Home-made buttermilk ranch dressing
February 5, 2013 § 1 Comment
So, living in old blighty means that some American foods are inaccessible – non-existent or extremely expensive ($7 for a box of Jell-O pudding mix?! $13 for a box of Cheerios?! For SHAME Partridges!). For some inexplicable reason, this past weekend I had a hankering for ranch dressing (I was watching Barefoot Contessa). I know I know, it’s the most popular salad dressing in the United States, but no one with an iota of sophistication actually eats or likes it, right? Right.
So I wanted some. Turns out, just as I expected, Ina Garten’s recipe was really good. I read a few reviews of it online before I took the plunge, and as a result dramatically reduced the salt. Like, a lot a lot. I think it’s good my way, and may even reduce salt further in future batches, as there WILL be future batches. This dressing is fresh tasting and delicious, and because you chopped up fresh herbs to make it you don’t feel like a commoner when eating it.

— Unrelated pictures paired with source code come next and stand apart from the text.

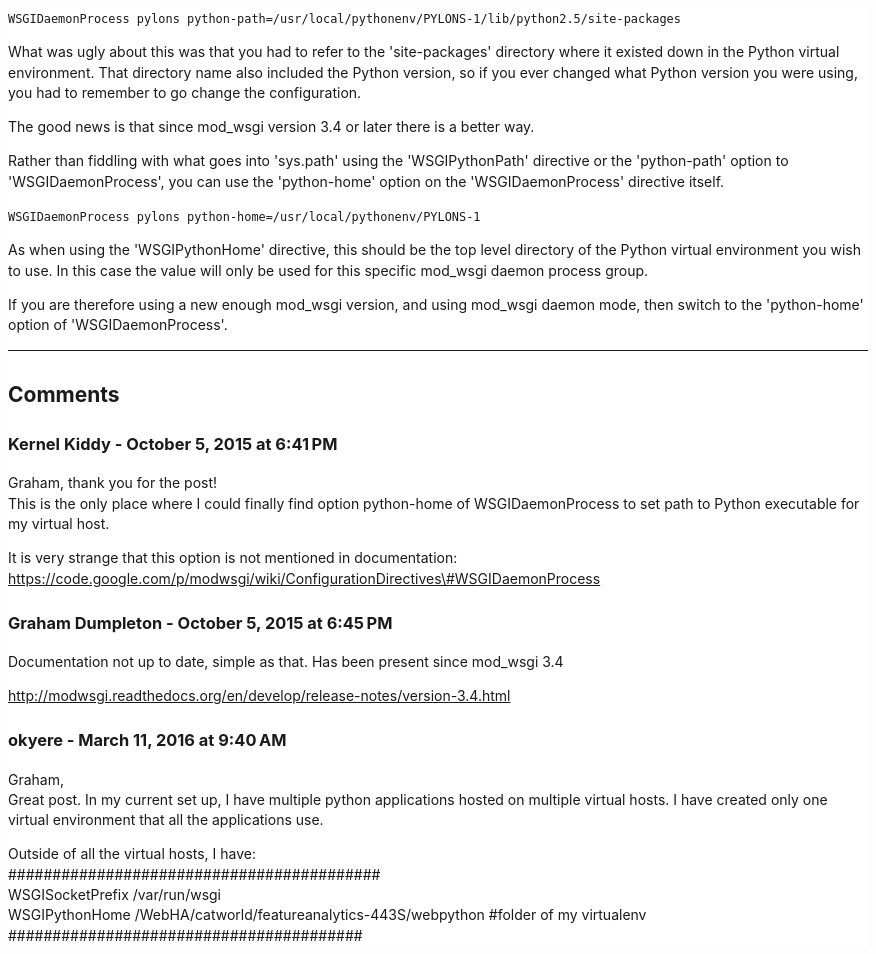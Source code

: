     
```
WSGIDaemonProcess pylons python-path=/usr/local/pythonenv/PYLONS-1/lib/python2.5/site-packages
```

What was ugly about this was that you had to refer to the 'site-packages' directory where it existed down in the Python virtual environment. That directory name also included the Python version, so if you ever changed what Python version you were using, you had to remember to go change the configuration.

The good news is that since mod\_wsgi version 3.4 or later there is a better way.

Rather than fiddling with what goes into 'sys.path' using the 'WSGIPythonPath' directive or the 'python-path' option to 'WSGIDaemonProcess', you can use the 'python-home' option on the 'WSGIDaemonProcess' directive itself.
    
    
```
WSGIDaemonProcess pylons python-home=/usr/local/pythonenv/PYLONS-1
```

As when using the 'WSGIPythonHome' directive, this should be the top level directory of the Python virtual environment you wish to use. In this case the value will only be used for this specific mod\_wsgi daemon process group.

If you are therefore using a new enough mod\_wsgi version, and using mod\_wsgi daemon mode, then switch to the 'python-home' option of 'WSGIDaemonProcess'.

---

## Comments

### Kernel Kiddy - October 5, 2015 at 6:41 PM

Graham, thank you for the post\!  
This is the only place where I could finally find option python-home of WSGIDaemonProcess to set path to Python executable for my virtual host.  
  
It is very strange that this option is not mentioned in documentation: https://code.google.com/p/modwsgi/wiki/ConfigurationDirectives\#WSGIDaemonProcess

### Graham Dumpleton - October 5, 2015 at 6:45 PM

Documentation not up to date, simple as that. Has been present since mod\_wsgi 3.4  
  
http://modwsgi.readthedocs.org/en/develop/release-notes/version-3.4.html

### okyere - March 11, 2016 at 9:40 AM

Graham,  
Great post. In my current set up, I have multiple python applications hosted on multiple virtual hosts. I have created only one virtual environment that all the applications use.  
  
Outside of all the virtual hosts, I have:  
\#\#\#\#\#\#\#\#\#\#\#\#\#\#\#\#\#\#\#\#\#\#\#\#\#\#\#\#\#\#\#\#\#\#\#\#\#\#\#\#\#\#  
WSGISocketPrefix /var/run/wsgi  
WSGIPythonHome /WebHA/catworld/featureanalytics-443S/webpython \#folder of my virtualenv  
\#\#\#\#\#\#\#\#\#\#\#\#\#\#\#\#\#\#\#\#\#\#\#\#\#\#\#\#\#\#\#\#\#\#\#\#\#\#\#\#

RECIPE (adapted from Ina Garten’s)
- 3 scallions, white and green parts, chopped
- 1/2 cup chopped fresh basil leaves, lightly packed
- 2 Tbsp freshly squeezed lemon juice
- 1.5 Tbsp Dijon mustard
- 1 tablespoon olive oil
- 2 garlic cloves, chopped
- 1/4 tsp table salt
- 1 tsp freshly ground black pepper
- 1 cup mayonnaise (I used a mix of normal and reduced fat)
- 1/2 cup Greek-style yogurt (I used low fat)
- 1/2 cup buttermilk, shaken
Put everything except the mayo, yogurt and milk in food processor or blender. Blitz until smooth (about 15 seconds). Add in the mayo, yogurt and milk, and blitz briefly to mix. Transfer to an air-tight container and refrigerate for at least an hour to let flavors develop. Yum!